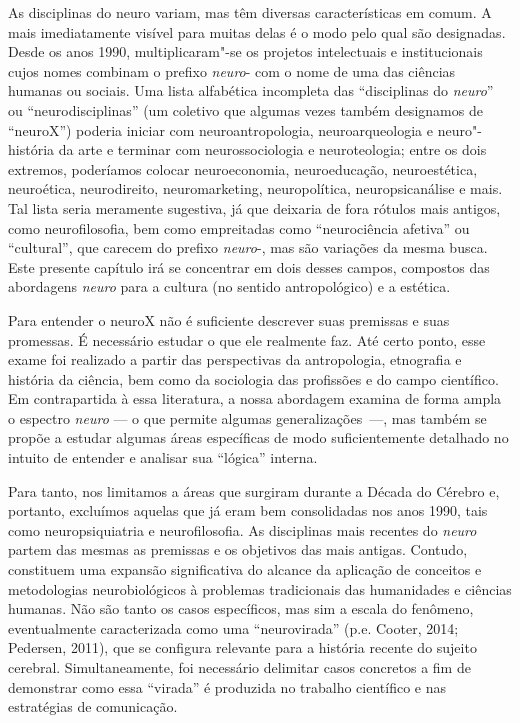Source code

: As disciplinas do neuro variam, mas têm diversas características em
comum. A mais imediatamente visível para muitas delas é o modo pelo qual
são designadas. Desde os anos 1990, multiplicaram"-se os projetos
intelectuais e institucionais cujos nomes combinam o prefixo
\emph{neuro}- com o nome de uma das ciências humanas ou sociais. Uma
lista alfabética incompleta das ``disciplinas do \emph{neuro}'' ou
``neurodisciplinas'' (um coletivo que algumas vezes também designamos de
``neuroX'') poderia iniciar com neuroantropologia, neuroarqueologia e
neuro"-história da arte e terminar com neurossociologia e neuroteologia;
entre os dois extremos, poderíamos colocar neuroeconomia, neuroeducação,
neuroestética, neuroética, neurodireito, neuromarketing, neuropolítica,
neuropsicanálise e mais. Tal lista seria meramente sugestiva, já que
deixaria de fora rótulos mais antigos, como neurofilosofia, bem como
empreitadas como ``neurociência afetiva'' ou ``cultural'', que carecem
do prefixo \emph{neuro}-, mas são variações da mesma busca. Este
presente capítulo irá se concentrar em dois desses campos, compostos das
abordagens \emph{neuro} para a cultura (no sentido antropológico) e a
estética.

Para entender o neuroX não é suficiente descrever suas premissas e suas
promessas. É necessário estudar o que ele realmente faz. Até certo
ponto, esse exame foi realizado a partir das perspectivas da
antropologia, etnografia e história da ciência, bem como da sociologia
das profissões e do campo científico. Em contrapartida à essa
literatura, a nossa abordagem examina de forma ampla o espectro
\emph{neuro} --- o que permite algumas generalizações~---, mas também se
propõe a estudar algumas áreas específicas de modo suficientemente
detalhado no intuito de entender e analisar sua ``lógica'' interna.

Para tanto, nos limitamos a áreas que surgiram durante a Década do
Cérebro e, portanto, excluímos aquelas que já eram bem consolidadas nos
anos 1990, tais como neuropsiquiatria e neurofilosofia. As disciplinas
mais recentes do \emph{neuro} partem das mesmas as premissas e os
objetivos das mais antigas. Contudo, constituem uma expansão
significativa do alcance da aplicação de conceitos e metodologias
neurobiológicos à problemas tradicionais das humanidades e ciências
humanas. Não são tanto os casos específicos, mas sim a escala do
fenômeno, eventualmente caracterizada como uma ``neurovirada'' (p.e.
Cooter, 2014; Pedersen, 2011), que se configura relevante para a
história recente do sujeito cerebral. Simultaneamente, foi necessário
delimitar casos concretos a fim de demonstrar como essa ``virada'' é
produzida no trabalho científico e nas estratégias de comunicação.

┄┄┄┄┄┄┄┄┄┄┄┄┄┄┄┄┄┄┄┄

_TASK ITEM_
Write out, please, only the lines from the one with "neurobiológicos à problemas" through the last line above, both included and unchanged.

_WRITTEN ANSWER_
neurobiológicos à problemas tradicionais das humanidades e ciências
humanas. Não são tanto os casos específicos, mas sim a escala do
fenômeno, eventualmente caracterizada como uma ``neurovirada'' (p.e.
Cooter, 2014; Pedersen, 2011), que se configura relevante para a
história recente do sujeito cerebral. Simultaneamente, foi necessário
delimitar casos concretos a fim de demonstrar como essa ``virada'' é
produzida no trabalho científico e nas estratégias de comunicação.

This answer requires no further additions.